* [Collection entries]:

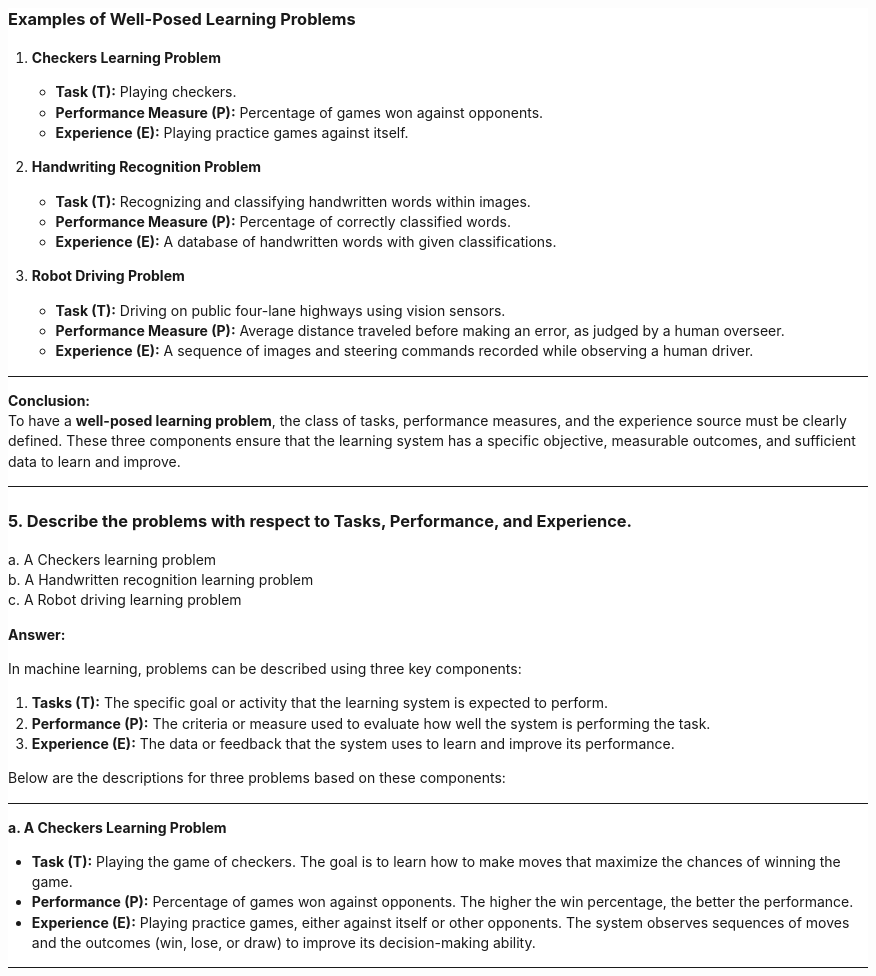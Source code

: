 ### Examples of Well-Posed Learning Problems  

1. **Checkers Learning Problem**  
   - **Task (T):** Playing checkers.  
   - **Performance Measure (P):** Percentage of games won against opponents.  
   - **Experience (E):** Playing practice games against itself.  

2. **Handwriting Recognition Problem**  
   - **Task (T):** Recognizing and classifying handwritten words within images.  
   - **Performance Measure (P):** Percentage of correctly classified words.  
   - **Experience (E):** A database of handwritten words with given classifications.  

3. **Robot Driving Problem**  
   - **Task (T):** Driving on public four-lane highways using vision sensors.  
   - **Performance Measure (P):** Average distance traveled before making an error, as judged by a human overseer.  
   - **Experience (E):** A sequence of images and steering commands recorded while observing a human driver.  

---

**Conclusion:**  
To have a **well-posed learning problem**, the class of tasks, performance measures, and the experience source must be clearly defined. These three components ensure that the learning system has a specific objective, measurable outcomes, and sufficient data to learn and improve.

---

<a id="q5"></a>
### 5. Describe the problems with respect to Tasks, Performance, and Experience. 
a. A Checkers learning problem  
b. A Handwritten recognition learning problem  
c. A Robot driving learning problem  


**Answer:**

In machine learning, problems can be described using three key components:  
1. **Tasks (T):** The specific goal or activity that the learning system is expected to perform.  
2. **Performance (P):** The criteria or measure used to evaluate how well the system is performing the task.  
3. **Experience (E):** The data or feedback that the system uses to learn and improve its performance.

Below are the descriptions for three problems based on these components:

---

**a. A Checkers Learning Problem**  
- **Task (T):** Playing the game of checkers. The goal is to learn how to make moves that maximize the chances of winning the game.  
- **Performance (P):** Percentage of games won against opponents. The higher the win percentage, the better the performance.  
- **Experience (E):** Playing practice games, either against itself or other opponents. The system observes sequences of moves and the outcomes (win, lose, or draw) to improve its decision-making ability.

---
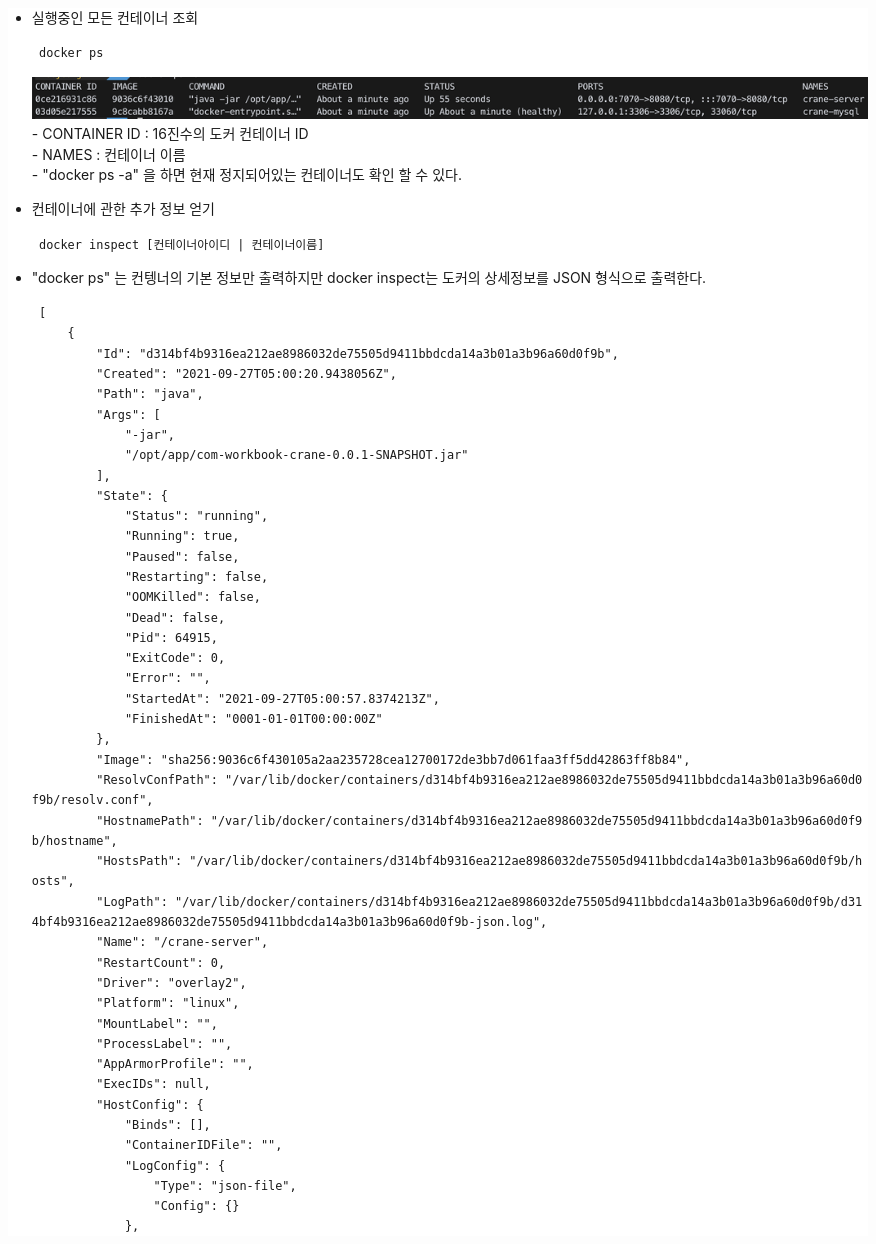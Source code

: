 
 - 실행중인 모든 컨테이너 조회 
        
           
        docker ps     
    
   ![running_containers.png](/assets/images/kubernetes/running_containers.png)
        - CONTAINER ID : 16진수의 도커 컨테이너 ID  
        - NAMES : 컨테이너 이름  
        - "docker ps -a" 을 하면 현재 정지되어있는 컨테이너도 확인 할 수 있다. 
   
 - 컨테이너에 관한 추가 정보 얻기
    
    
        docker inspect [컨테이너아이디 | 컨테이너이름]
        
   
 - "docker ps" 는 컨텡너의 기본 정보만 출력하지만 docker inspect는 도커의 상세정보를 JSON 형식으로 출력한다. 
        
        [
            {
                "Id": "d314bf4b9316ea212ae8986032de75505d9411bbdcda14a3b01a3b96a60d0f9b",
                "Created": "2021-09-27T05:00:20.9438056Z",
                "Path": "java",
                "Args": [
                    "-jar",
                    "/opt/app/com-workbook-crane-0.0.1-SNAPSHOT.jar"
                ],
                "State": {
                    "Status": "running",
                    "Running": true,
                    "Paused": false,
                    "Restarting": false,
                    "OOMKilled": false,
                    "Dead": false,
                    "Pid": 64915,
                    "ExitCode": 0,
                    "Error": "",
                    "StartedAt": "2021-09-27T05:00:57.8374213Z",
                    "FinishedAt": "0001-01-01T00:00:00Z"
                },
                "Image": "sha256:9036c6f430105a2aa235728cea12700172de3bb7d061faa3ff5dd42863ff8b84",
                "ResolvConfPath": "/var/lib/docker/containers/d314bf4b9316ea212ae8986032de75505d9411bbdcda14a3b01a3b96a60d0f9b/resolv.conf",
                "HostnamePath": "/var/lib/docker/containers/d314bf4b9316ea212ae8986032de75505d9411bbdcda14a3b01a3b96a60d0f9b/hostname",
                "HostsPath": "/var/lib/docker/containers/d314bf4b9316ea212ae8986032de75505d9411bbdcda14a3b01a3b96a60d0f9b/hosts",
                "LogPath": "/var/lib/docker/containers/d314bf4b9316ea212ae8986032de75505d9411bbdcda14a3b01a3b96a60d0f9b/d314bf4b9316ea212ae8986032de75505d9411bbdcda14a3b01a3b96a60d0f9b-json.log",
                "Name": "/crane-server",
                "RestartCount": 0,
                "Driver": "overlay2",
                "Platform": "linux",
                "MountLabel": "",
                "ProcessLabel": "",
                "AppArmorProfile": "",
                "ExecIDs": null,
                "HostConfig": {
                    "Binds": [],
                    "ContainerIDFile": "",
                    "LogConfig": {
                        "Type": "json-file",
                        "Config": {}
                    },

[link]: https://www.google.com/search?q=%EC%BF%A0%EB%B2%84%EB%84%A4%ED%8B%B0%EC%8A%A4%EC%9D%B8%EC%95%A1%EC%85%98&oq=%EC%BF%A0%EB%B2%84%EB%84%A4%ED%8B%B0%EC%8A%A4%EC%9D%B8%EC%95%A1%EC%85%98&aqs=chrome..69i57.3723j0j7&sourceid=chrome&ie=UTF-8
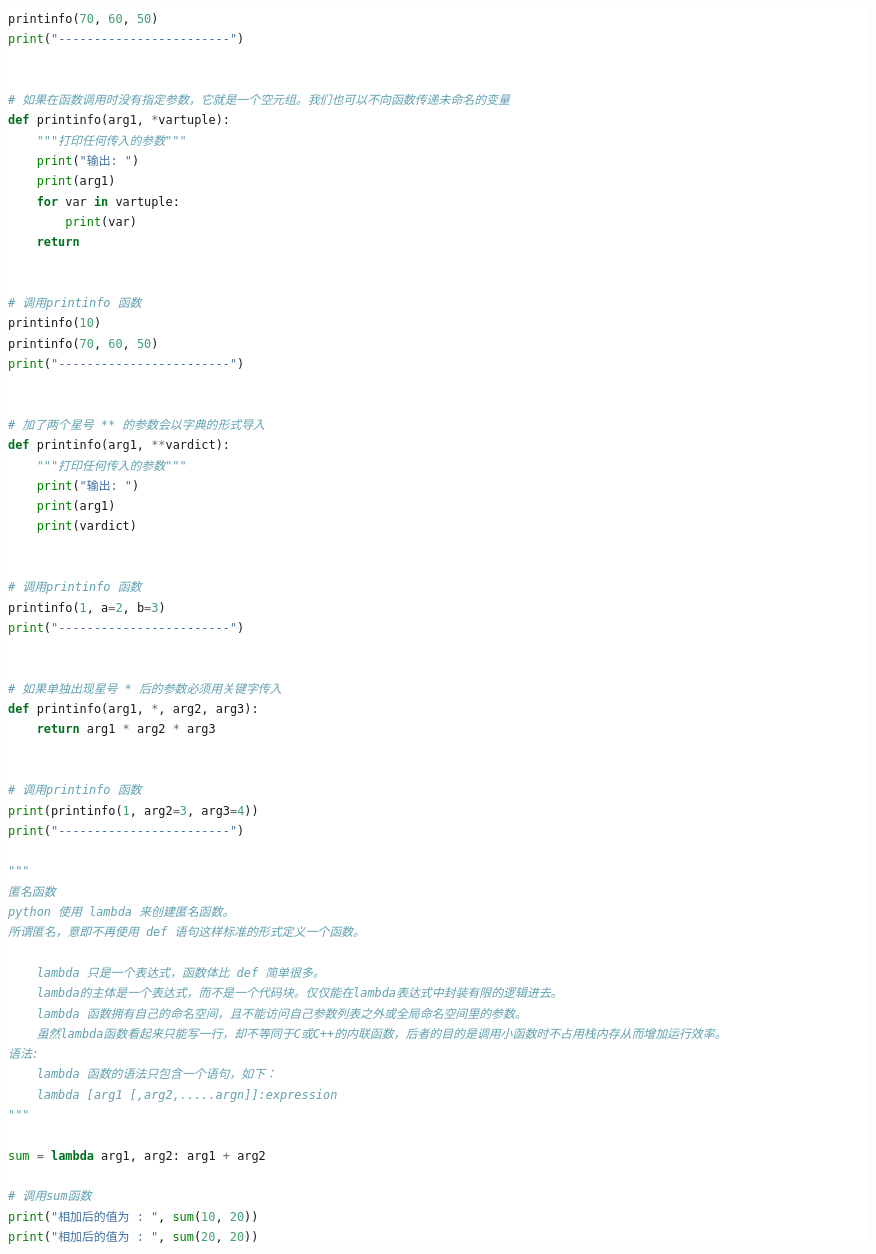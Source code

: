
 ```python
printinfo(70, 60, 50)
print("------------------------")


# 如果在函数调用时没有指定参数，它就是一个空元组。我们也可以不向函数传递未命名的变量
def printinfo(arg1, *vartuple):
    """打印任何传入的参数"""
    print("输出: ")
    print(arg1)
    for var in vartuple:
        print(var)
    return


# 调用printinfo 函数
printinfo(10)
printinfo(70, 60, 50)
print("------------------------")


# 加了两个星号 ** 的参数会以字典的形式导入
def printinfo(arg1, **vardict):
    """打印任何传入的参数"""
    print("输出: ")
    print(arg1)
    print(vardict)


# 调用printinfo 函数
printinfo(1, a=2, b=3)
print("------------------------")


# 如果单独出现星号 * 后的参数必须用关键字传入
def printinfo(arg1, *, arg2, arg3):
    return arg1 * arg2 * arg3


# 调用printinfo 函数
print(printinfo(1, arg2=3, arg3=4))
print("------------------------")

"""
匿名函数
python 使用 lambda 来创建匿名函数。
所谓匿名，意即不再使用 def 语句这样标准的形式定义一个函数。

    lambda 只是一个表达式，函数体比 def 简单很多。
    lambda的主体是一个表达式，而不是一个代码块。仅仅能在lambda表达式中封装有限的逻辑进去。
    lambda 函数拥有自己的命名空间，且不能访问自己参数列表之外或全局命名空间里的参数。
    虽然lambda函数看起来只能写一行，却不等同于C或C++的内联函数，后者的目的是调用小函数时不占用栈内存从而增加运行效率。
语法:
    lambda 函数的语法只包含一个语句，如下：
    lambda [arg1 [,arg2,.....argn]]:expression
"""

sum = lambda arg1, arg2: arg1 + arg2

# 调用sum函数
print("相加后的值为 : ", sum(10, 20))
print("相加后的值为 : ", sum(20, 20))
```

* [PROBLEM REQUIREMENTS]:
Omitting all pictures, copy the preceding entries without any alteration.

* [FINISHED TASK]:
Source code

: ### Examples of Well-Posed Learning Problems  

1. **Checkers Learning Problem**  
   - **Task (T):** Playing checkers.  
   - **Performance Measure (P):** Percentage of games won against opponents.  
   - **Experience (E):** Playing practice games against itself.  

2. **Handwriting Recognition Problem**  
   - **Task (T):** Recognizing and classifying handwritten words within images.  
   - **Performance Measure (P):** Percentage of correctly classified words.  
   - **Experience (E):** A database of handwritten words with given classifications.  

3. **Robot Driving Problem**  
   - **Task (T):** Driving on public four-lane highways using vision sensors.  
   - **Performance Measure (P):** Average distance traveled before making an error, as judged by a human overseer.  
   - **Experience (E):** A sequence of images and steering commands recorded while observing a human driver.  

---

**Conclusion:**  
To have a **well-posed learning problem**, the class of tasks, performance measures, and the experience source must be clearly defined. These three components ensure that the learning system has a specific objective, measurable outcomes, and sufficient data to learn and improve.

---

<a id="q5"></a>
### 5. Describe the problems with respect to Tasks, Performance, and Experience. 
a. A Checkers learning problem  
b. A Handwritten recognition learning problem  
c. A Robot driving learning problem  


**Answer:**

In machine learning, problems can be described using three key components:  
1. **Tasks (T):** The specific goal or activity that the learning system is expected to perform.  
2. **Performance (P):** The criteria or measure used to evaluate how well the system is performing the task.  
3. **Experience (E):** The data or feedback that the system uses to learn and improve its performance.

Below are the descriptions for three problems based on these components:

---

**a. A Checkers Learning Problem**  
- **Task (T):** Playing the game of checkers. The goal is to learn how to make moves that maximize the chances of winning the game.  
- **Performance (P):** Percentage of games won against opponents. The higher the win percentage, the better the performance.  
- **Experience (E):** Playing practice games, either against itself or other opponents. The system observes sequences of moves and the outcomes (win, lose, or draw) to improve its decision-making ability.

---
Source code

: 
 - 실행중인 모든 컨테이너 조회 
        
           
        docker ps     
    
   ![running_containers.png](/assets/images/kubernetes/running_containers.png)
        - CONTAINER ID : 16진수의 도커 컨테이너 ID  
        - NAMES : 컨테이너 이름  
        - "docker ps -a" 을 하면 현재 정지되어있는 컨테이너도 확인 할 수 있다. 
   
 - 컨테이너에 관한 추가 정보 얻기
    
    
        docker inspect [컨테이너아이디 | 컨테이너이름]
        
   
 - "docker ps" 는 컨텡너의 기본 정보만 출력하지만 docker inspect는 도커의 상세정보를 JSON 형식으로 출력한다. 
        
        [
            {
                "Id": "d314bf4b9316ea212ae8986032de75505d9411bbdcda14a3b01a3b96a60d0f9b",
                "Created": "2021-09-27T05:00:20.9438056Z",
                "Path": "java",
                "Args": [
                    "-jar",
                    "/opt/app/com-workbook-crane-0.0.1-SNAPSHOT.jar"
                ],
                "State": {
                    "Status": "running",
                    "Running": true,
                    "Paused": false,
                    "Restarting": false,
                    "OOMKilled": false,
                    "Dead": false,
                    "Pid": 64915,
                    "ExitCode": 0,
                    "Error": "",
                    "StartedAt": "2021-09-27T05:00:57.8374213Z",
                    "FinishedAt": "0001-01-01T00:00:00Z"
                },
                "Image": "sha256:9036c6f430105a2aa235728cea12700172de3bb7d061faa3ff5dd42863ff8b84",
                "ResolvConfPath": "/var/lib/docker/containers/d314bf4b9316ea212ae8986032de75505d9411bbdcda14a3b01a3b96a60d0f9b/resolv.conf",
                "HostnamePath": "/var/lib/docker/containers/d314bf4b9316ea212ae8986032de75505d9411bbdcda14a3b01a3b96a60d0f9b/hostname",
                "HostsPath": "/var/lib/docker/containers/d314bf4b9316ea212ae8986032de75505d9411bbdcda14a3b01a3b96a60d0f9b/hosts",
                "LogPath": "/var/lib/docker/containers/d314bf4b9316ea212ae8986032de75505d9411bbdcda14a3b01a3b96a60d0f9b/d314bf4b9316ea212ae8986032de75505d9411bbdcda14a3b01a3b96a60d0f9b-json.log",
                "Name": "/crane-server",
                "RestartCount": 0,
                "Driver": "overlay2",
                "Platform": "linux",
                "MountLabel": "",
                "ProcessLabel": "",
                "AppArmorProfile": "",
                "ExecIDs": null,
                "HostConfig": {
                    "Binds": [],
                    "ContainerIDFile": "",
                    "LogConfig": {
                        "Type": "json-file",
                        "Config": {}
                    },

[link]: https://www.google.com/search?q=%EC%BF%A0%EB%B2%84%EB%84%A4%ED%8B%B0%EC%8A%A4%EC%9D%B8%EC%95%A1%EC%85%98&oq=%EC%BF%A0%EB%B2%84%EB%84%A4%ED%8B%B0%EC%8A%A4%EC%9D%B8%EC%95%A1%EC%85%98&aqs=chrome..69i57.3723j0j7&sourceid=chrome&ie=UTF-8
Source code

:
 ```python
printinfo(70, 60, 50)
print("------------------------")


# 如果在函数调用时没有指定参数，它就是一个空元组。我们也可以不向函数传递未命名的变量
def printinfo(arg1, *vartuple):
    """打印任何传入的参数"""
    print("输出: ")
    print(arg1)
    for var in vartuple:
        print(var)
    return


# 调用printinfo 函数
printinfo(10)
printinfo(70, 60, 50)
print("------------------------")


# 加了两个星号 ** 的参数会以字典的形式导入
def printinfo(arg1, **vardict):
    """打印任何传入的参数"""
    print("输出: ")
    print(arg1)
    print(vardict)


# 调用printinfo 函数
printinfo(1, a=2, b=3)
print("------------------------")


# 如果单独出现星号 * 后的参数必须用关键字传入
def printinfo(arg1, *, arg2, arg3):
    return arg1 * arg2 * arg3


# 调用printinfo 函数
print(printinfo(1, arg2=3, arg3=4))
print("------------------------")

"""
匿名函数
python 使用 lambda 来创建匿名函数。
所谓匿名，意即不再使用 def 语句这样标准的形式定义一个函数。

    lambda 只是一个表达式，函数体比 def 简单很多。
    lambda的主体是一个表达式，而不是一个代码块。仅仅能在lambda表达式中封装有限的逻辑进去。
    lambda 函数拥有自己的命名空间，且不能访问自己参数列表之外或全局命名空间里的参数。
    虽然lambda函数看起来只能写一行，却不等同于C或C++的内联函数，后者的目的是调用小函数时不占用栈内存从而增加运行效率。
语法:
    lambda 函数的语法只包含一个语句，如下：
    lambda [arg1 [,arg2,.....argn]]:expression
"""

sum = lambda arg1, arg2: arg1 + arg2

# 调用sum函数
print("相加后的值为 : ", sum(10, 20))
print("相加后的值为 : ", sum(20, 20))
```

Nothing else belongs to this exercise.